Pendziwol's quiet, first-person text references the natural world to express a wide range of emotions--hope, yes, and also loss, fear, bravery, and sadness. More mood piece than story, the text throughout creates a contemplative space for savoring lyrical language and reflecting on painterly, softly textured, striking art. The pictures' style is representative, yet eminently expressive, and readers will find much to explore within them as they shift between distant and close-up perspectives and interior and exterior settings. When the book opens, a cat (never mentioned in the text) accompanies the solitary child narrator from spread to spread as she plays indoors with her shadow ("sometimes / it disappears... / But it always comes back").
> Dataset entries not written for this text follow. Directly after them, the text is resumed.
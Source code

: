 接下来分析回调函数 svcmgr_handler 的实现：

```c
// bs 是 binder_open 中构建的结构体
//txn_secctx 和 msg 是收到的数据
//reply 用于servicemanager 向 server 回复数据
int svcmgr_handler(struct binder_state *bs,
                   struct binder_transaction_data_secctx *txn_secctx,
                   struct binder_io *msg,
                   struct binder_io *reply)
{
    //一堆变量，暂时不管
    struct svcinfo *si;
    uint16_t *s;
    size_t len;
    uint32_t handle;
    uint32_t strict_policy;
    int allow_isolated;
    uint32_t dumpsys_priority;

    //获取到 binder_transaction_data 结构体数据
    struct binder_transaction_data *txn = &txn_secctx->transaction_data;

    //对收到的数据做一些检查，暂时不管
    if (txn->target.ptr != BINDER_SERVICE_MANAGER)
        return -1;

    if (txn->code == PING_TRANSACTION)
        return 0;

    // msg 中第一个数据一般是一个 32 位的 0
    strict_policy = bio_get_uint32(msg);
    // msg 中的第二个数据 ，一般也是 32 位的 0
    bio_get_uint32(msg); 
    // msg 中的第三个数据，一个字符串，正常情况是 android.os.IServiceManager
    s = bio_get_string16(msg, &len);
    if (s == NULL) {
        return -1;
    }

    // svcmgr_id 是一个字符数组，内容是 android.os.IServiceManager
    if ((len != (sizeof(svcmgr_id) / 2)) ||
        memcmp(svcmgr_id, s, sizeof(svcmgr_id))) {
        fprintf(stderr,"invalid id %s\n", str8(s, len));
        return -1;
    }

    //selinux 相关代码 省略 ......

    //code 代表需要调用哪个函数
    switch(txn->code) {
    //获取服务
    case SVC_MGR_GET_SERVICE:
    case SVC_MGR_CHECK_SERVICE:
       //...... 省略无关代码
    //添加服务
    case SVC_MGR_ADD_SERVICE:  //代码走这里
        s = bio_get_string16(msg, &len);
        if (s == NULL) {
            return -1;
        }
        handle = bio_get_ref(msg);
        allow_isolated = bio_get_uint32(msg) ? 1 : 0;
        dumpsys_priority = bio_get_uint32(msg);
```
The scenes move to wintry outdoor settings, with the child making poetic observations: "I can hear the wind tell stories, / whispering / to the trees, / making them / laugh / and / sigh." Sometimes "the stories / howl / like wolves," threatening the tranquility, but the girl (now shown in a Red Riding Hood–like cloak) uses her own storytelling ability to keep the wolves at bay. Herein lies hope, as surely as it can be found in the titular cherry tree and the close companionship of a friendly cat.